A bill filed by state Sen. Lee Bright a day before the elementary school massacre in Newtown, Conn., would allow S.C. residents to buy firearms, ammunition and gun accessories made in the state, even if they violate federal gun-control laws.
Bright, R-Roebuck, introduced The Firearms Freedom Act last year, but the bill died in committee. Bright re-introduced his bill on Dec. 13 — the day before 20 children and seven adults were killed in Newtown — and hopes for a better outcome this time. Despite the renewed and heated national debate over gun control in the wake of the Newtown shootings, Bright told the Spartanburg Herald-Journal he believes there is actually more enthusiasm now for his bill.
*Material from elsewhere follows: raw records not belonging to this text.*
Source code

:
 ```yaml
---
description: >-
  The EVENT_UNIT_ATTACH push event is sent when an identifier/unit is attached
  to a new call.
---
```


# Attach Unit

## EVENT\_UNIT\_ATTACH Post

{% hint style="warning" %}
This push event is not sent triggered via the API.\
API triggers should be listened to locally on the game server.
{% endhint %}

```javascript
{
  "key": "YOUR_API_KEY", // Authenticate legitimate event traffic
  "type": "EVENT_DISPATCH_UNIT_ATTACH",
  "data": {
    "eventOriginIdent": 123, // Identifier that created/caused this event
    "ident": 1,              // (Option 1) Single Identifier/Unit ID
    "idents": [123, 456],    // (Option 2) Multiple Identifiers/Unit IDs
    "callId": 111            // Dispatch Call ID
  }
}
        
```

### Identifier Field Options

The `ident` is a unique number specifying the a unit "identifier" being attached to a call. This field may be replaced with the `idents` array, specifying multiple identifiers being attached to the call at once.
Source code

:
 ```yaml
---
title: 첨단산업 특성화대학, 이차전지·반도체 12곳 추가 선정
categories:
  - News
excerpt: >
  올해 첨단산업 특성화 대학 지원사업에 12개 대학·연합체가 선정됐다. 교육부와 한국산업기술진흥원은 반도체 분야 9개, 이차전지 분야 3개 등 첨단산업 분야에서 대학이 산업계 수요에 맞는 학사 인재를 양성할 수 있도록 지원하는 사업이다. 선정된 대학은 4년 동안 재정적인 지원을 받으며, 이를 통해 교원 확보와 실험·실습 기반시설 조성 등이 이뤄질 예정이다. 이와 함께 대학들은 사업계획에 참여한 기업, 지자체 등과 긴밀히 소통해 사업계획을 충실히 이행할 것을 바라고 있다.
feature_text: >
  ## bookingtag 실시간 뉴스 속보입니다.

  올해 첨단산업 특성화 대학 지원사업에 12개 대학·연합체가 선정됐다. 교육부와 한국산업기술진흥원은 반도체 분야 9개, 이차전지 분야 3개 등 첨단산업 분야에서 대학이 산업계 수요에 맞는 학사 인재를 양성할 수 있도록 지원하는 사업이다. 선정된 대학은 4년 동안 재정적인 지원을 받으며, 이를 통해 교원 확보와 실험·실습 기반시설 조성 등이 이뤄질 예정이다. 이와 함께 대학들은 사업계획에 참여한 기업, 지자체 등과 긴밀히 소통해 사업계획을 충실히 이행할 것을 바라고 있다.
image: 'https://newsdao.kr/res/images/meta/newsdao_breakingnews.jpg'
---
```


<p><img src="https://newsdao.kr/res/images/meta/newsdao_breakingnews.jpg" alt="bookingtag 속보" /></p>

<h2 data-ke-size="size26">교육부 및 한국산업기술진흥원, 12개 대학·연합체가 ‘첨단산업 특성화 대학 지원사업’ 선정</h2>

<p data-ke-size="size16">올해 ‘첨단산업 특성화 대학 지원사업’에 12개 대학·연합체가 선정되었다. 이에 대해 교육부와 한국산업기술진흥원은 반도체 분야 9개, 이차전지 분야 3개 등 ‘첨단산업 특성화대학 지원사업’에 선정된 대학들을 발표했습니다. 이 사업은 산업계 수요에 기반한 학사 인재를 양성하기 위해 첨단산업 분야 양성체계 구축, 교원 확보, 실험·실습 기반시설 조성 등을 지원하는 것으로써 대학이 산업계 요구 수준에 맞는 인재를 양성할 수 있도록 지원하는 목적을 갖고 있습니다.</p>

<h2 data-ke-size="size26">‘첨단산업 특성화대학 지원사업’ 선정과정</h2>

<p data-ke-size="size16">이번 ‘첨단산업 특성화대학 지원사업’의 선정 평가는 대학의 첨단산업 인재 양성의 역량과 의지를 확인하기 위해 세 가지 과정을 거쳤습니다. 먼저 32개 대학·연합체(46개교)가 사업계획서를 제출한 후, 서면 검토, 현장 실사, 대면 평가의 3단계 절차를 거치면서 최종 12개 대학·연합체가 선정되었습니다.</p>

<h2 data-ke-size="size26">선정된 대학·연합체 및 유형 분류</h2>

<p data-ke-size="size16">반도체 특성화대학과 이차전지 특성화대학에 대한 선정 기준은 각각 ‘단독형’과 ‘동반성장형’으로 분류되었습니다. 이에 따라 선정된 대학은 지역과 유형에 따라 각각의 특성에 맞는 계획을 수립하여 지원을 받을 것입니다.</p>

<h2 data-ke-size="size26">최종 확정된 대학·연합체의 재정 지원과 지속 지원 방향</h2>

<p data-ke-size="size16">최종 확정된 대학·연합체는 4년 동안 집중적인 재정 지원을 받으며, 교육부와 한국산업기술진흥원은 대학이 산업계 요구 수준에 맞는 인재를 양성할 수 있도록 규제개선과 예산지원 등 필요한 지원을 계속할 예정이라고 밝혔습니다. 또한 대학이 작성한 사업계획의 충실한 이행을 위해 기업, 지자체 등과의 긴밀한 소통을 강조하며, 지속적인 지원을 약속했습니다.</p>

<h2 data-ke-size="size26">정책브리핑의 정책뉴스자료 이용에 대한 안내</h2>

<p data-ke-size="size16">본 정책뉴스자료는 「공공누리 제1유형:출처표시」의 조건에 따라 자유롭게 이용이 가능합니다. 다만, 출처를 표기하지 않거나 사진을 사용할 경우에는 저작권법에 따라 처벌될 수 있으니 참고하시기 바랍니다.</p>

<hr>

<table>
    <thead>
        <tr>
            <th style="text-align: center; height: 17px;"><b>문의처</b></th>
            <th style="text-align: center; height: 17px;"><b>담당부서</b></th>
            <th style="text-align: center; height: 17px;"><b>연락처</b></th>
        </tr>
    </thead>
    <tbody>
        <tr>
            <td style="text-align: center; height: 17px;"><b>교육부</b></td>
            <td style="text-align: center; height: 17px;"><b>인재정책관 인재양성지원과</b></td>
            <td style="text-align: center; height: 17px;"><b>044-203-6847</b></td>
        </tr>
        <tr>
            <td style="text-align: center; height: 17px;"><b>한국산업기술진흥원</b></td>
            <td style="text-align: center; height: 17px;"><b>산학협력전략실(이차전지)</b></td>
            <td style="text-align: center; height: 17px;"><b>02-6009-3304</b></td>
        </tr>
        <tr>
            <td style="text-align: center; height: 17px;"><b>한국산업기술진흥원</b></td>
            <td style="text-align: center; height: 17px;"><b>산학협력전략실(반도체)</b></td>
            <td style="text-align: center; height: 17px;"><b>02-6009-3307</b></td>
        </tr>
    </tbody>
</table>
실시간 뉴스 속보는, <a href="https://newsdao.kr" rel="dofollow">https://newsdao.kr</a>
“A lot of people are showing a lot of interest in it. We’ve got a better chance now than we had previously,” Bright told the newspaper. In addition to South Carolina being a gun-friendly state, Bright's positive outlook is also bolstered by a recent Gallup poll that showed the strident pro-gun National Rifle Association held a 54 percent favorability rating among Americans.
The concept behind the bill? The federal government may regulate interstate commerce, but South Carolina gun manufacturers should be able to skirt federal laws and make and sell whatever they like within the state since their guns, gun parts, and accessories would not cross state lines.
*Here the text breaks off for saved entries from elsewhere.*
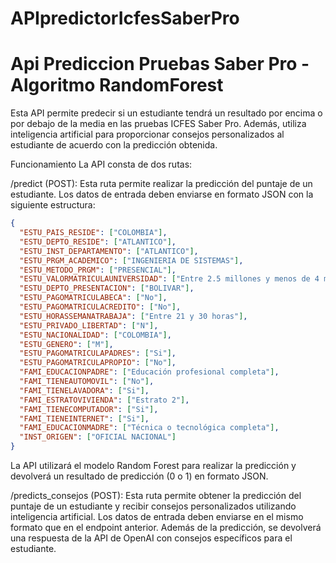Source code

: # APIpredictorIcfesSaberPro
# Api Prediccion Pruebas Saber Pro - Algoritmo RandomForest

Esta API permite predecir si un estudiante tendrá un resultado por encima o por debajo de la media en las pruebas ICFES Saber Pro. Además, utiliza inteligencia artificial para proporcionar consejos personalizados al estudiante de acuerdo con la predicción obtenida.

Funcionamiento
La API consta de dos rutas:

/predict (POST): Esta ruta permite realizar la predicción del puntaje de un estudiante. Los datos de entrada deben enviarse en formato JSON con la siguiente estructura:

```json
{
  "ESTU_PAIS_RESIDE": ["COLOMBIA"],
  "ESTU_DEPTO_RESIDE": ["ATLANTICO"],
  "ESTU_INST_DEPARTAMENTO": ["ATLANTICO"],
  "ESTU_PRGM_ACADEMICO": ["INGENIERIA DE SISTEMAS"],
  "ESTU_METODO_PRGM": ["PRESENCIAL"],
  "ESTU_VALORMATRICULAUNIVERSIDAD": ["Entre 2.5 millones y menos de 4 millones"],
  "ESTU_DEPTO_PRESENTACION": ["BOLIVAR"],
  "ESTU_PAGOMATRICULABECA": ["No"],
  "ESTU_PAGOMATRICULACREDITO": ["No"],
  "ESTU_HORASSEMANATRABAJA": ["Entre 21 y 30 horas"],
  "ESTU_PRIVADO_LIBERTAD": ["N"],
  "ESTU_NACIONALIDAD": ["COLOMBIA"],
  "ESTU_GENERO": ["M"],
  "ESTU_PAGOMATRICULAPADRES": ["Si"],
  "ESTU_PAGOMATRICULAPROPIO": ["No"],
  "FAMI_EDUCACIONPADRE": ["Educación profesional completa"],
  "FAMI_TIENEAUTOMOVIL": ["No"],
  "FAMI_TIENELAVADORA": ["Si"],
  "FAMI_ESTRATOVIVIENDA": ["Estrato 2"],
  "FAMI_TIENECOMPUTADOR": ["Si"],
  "FAMI_TIENEINTERNET": ["Si"],
  "FAMI_EDUCACIONMADRE": ["Técnica o tecnológica completa"],
  "INST_ORIGEN": ["OFICIAL NACIONAL"]
}
```

La API utilizará el modelo Random Forest para realizar la predicción y devolverá un resultado de predicción (0 o 1) en formato JSON.

/predicts_consejos (POST): Esta ruta permite obtener la predicción del puntaje de un estudiante y recibir consejos personalizados utilizando inteligencia artificial. Los datos de entrada deben enviarse en el mismo formato que en el endpoint anterior. Además de la predicción, se devolverá una respuesta de la API de OpenAI con consejos específicos para el estudiante.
The concept isn't exactly new or novel. Montana was the first state to pass such legislation, though it is currently tied up in litigation in federal court. Regardless, eight other states have passed identical legislation, and similar bills have been introduced in a score of other states, including South Carolina.
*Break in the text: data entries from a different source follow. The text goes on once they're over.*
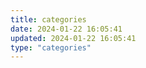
 ```yaml
---
title: categories
date: 2024-01-22 16:05:41
updated: 2024-01-22 16:05:41
type: "categories"
---
```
Bright said more gun control isn't the answer to gun violence. Connecticut, he told the paper, has some of the most restrictive gun laws in the nation.
"So there’s not a real strong correlation between gun laws and safety," Bright said.
“There are a lot of folks that are against the Second Amendment and want to restrict people’s guns rights, and this is just one they seized,” he said, referring to Newtown.